[DATA PROVIDED]
::::::

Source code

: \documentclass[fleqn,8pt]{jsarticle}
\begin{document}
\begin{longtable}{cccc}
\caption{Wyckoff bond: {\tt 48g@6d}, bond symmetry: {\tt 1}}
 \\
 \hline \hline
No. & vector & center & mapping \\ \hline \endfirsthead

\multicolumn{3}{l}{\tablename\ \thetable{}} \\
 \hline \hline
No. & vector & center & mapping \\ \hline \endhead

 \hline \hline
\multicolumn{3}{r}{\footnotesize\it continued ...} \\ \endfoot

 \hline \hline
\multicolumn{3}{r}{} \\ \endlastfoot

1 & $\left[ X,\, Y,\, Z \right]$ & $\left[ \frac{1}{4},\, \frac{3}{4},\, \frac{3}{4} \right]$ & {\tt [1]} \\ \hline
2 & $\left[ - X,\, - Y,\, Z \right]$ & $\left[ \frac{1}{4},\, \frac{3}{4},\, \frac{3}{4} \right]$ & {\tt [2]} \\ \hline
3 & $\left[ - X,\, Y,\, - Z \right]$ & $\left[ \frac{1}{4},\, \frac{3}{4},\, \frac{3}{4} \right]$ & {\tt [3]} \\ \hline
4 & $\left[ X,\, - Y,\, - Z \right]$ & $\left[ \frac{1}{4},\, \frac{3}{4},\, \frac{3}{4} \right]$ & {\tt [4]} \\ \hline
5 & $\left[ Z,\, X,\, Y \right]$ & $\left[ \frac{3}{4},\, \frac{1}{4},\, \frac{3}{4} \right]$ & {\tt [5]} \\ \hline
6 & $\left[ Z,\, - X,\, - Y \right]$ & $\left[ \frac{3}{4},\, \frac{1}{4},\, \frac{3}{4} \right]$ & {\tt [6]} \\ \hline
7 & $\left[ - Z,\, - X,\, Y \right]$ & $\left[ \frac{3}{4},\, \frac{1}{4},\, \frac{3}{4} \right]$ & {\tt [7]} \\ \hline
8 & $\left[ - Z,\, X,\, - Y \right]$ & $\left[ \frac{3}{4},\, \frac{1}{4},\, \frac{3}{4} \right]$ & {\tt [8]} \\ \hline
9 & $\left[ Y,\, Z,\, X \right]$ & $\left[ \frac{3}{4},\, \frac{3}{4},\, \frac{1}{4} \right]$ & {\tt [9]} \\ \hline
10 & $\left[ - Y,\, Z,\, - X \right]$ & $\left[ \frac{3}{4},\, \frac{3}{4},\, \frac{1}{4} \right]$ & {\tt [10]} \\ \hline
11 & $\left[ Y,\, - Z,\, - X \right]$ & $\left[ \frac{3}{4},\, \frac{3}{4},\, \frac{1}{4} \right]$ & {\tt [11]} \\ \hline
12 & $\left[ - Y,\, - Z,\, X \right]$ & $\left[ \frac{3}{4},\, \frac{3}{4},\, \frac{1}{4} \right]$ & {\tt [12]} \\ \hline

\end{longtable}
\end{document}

::::::

Beginning with the first line, transcribe the complete listing exactly.

Source code

: \documentclass[fleqn,8pt]{jsarticle}
\begin{document}
\begin{longtable}{cccc}
\caption{Wyckoff bond: {\tt 48g@6d}, bond symmetry: {\tt 1}}
 \\
 \hline \hline
No. & vector & center & mapping \\ \hline \endfirsthead

\multicolumn{3}{l}{\tablename\ \thetable{}} \\
 \hline \hline
No. & vector & center & mapping \\ \hline \endhead

 \hline \hline
\multicolumn{3}{r}{\footnotesize\it continued ...} \\ \endfoot

 \hline \hline
\multicolumn{3}{r}{} \\ \endlastfoot

1 & $\left[ X,\, Y,\, Z \right]$ & $\left[ \frac{1}{4},\, \frac{3}{4},\, \frac{3}{4} \right]$ & {\tt [1]} \\ \hline
2 & $\left[ - X,\, - Y,\, Z \right]$ & $\left[ \frac{1}{4},\, \frac{3}{4},\, \frac{3}{4} \right]$ & {\tt [2]} \\ \hline
3 & $\left[ - X,\, Y,\, - Z \right]$ & $\left[ \frac{1}{4},\, \frac{3}{4},\, \frac{3}{4} \right]$ & {\tt [3]} \\ \hline
4 & $\left[ X,\, - Y,\, - Z \right]$ & $\left[ \frac{1}{4},\, \frac{3}{4},\, \frac{3}{4} \right]$ & {\tt [4]} \\ \hline
5 & $\left[ Z,\, X,\, Y \right]$ & $\left[ \frac{3}{4},\, \frac{1}{4},\, \frac{3}{4} \right]$ & {\tt [5]} \\ \hline
6 & $\left[ Z,\, - X,\, - Y \right]$ & $\left[ \frac{3}{4},\, \frac{1}{4},\, \frac{3}{4} \right]$ & {\tt [6]} \\ \hline
7 & $\left[ - Z,\, - X,\, Y \right]$ & $\left[ \frac{3}{4},\, \frac{1}{4},\, \frac{3}{4} \right]$ & {\tt [7]} \\ \hline
8 & $\left[ - Z,\, X,\, - Y \right]$ & $\left[ \frac{3}{4},\, \frac{1}{4},\, \frac{3}{4} \right]$ & {\tt [8]} \\ \hline
9 & $\left[ Y,\, Z,\, X \right]$ & $\left[ \frac{3}{4},\, \frac{3}{4},\, \frac{1}{4} \right]$ & {\tt [9]} \\ \hline
10 & $\left[ - Y,\, Z,\, - X \right]$ & $\left[ \frac{3}{4},\, \frac{3}{4},\, \frac{1}{4} \right]$ & {\tt [10]} \\ \hline
11 & $\left[ Y,\, - Z,\, - X \right]$ & $\left[ \frac{3}{4},\, \frac{3}{4},\, \frac{1}{4} \right]$ & {\tt [11]} \\ \hline
12 & $\left[ - Y,\, - Z,\, X \right]$ & $\left[ \frac{3}{4},\, \frac{3}{4},\, \frac{1}{4} \right]$ & {\tt [12]} \\ \hline

\end{longtable}
\end{document}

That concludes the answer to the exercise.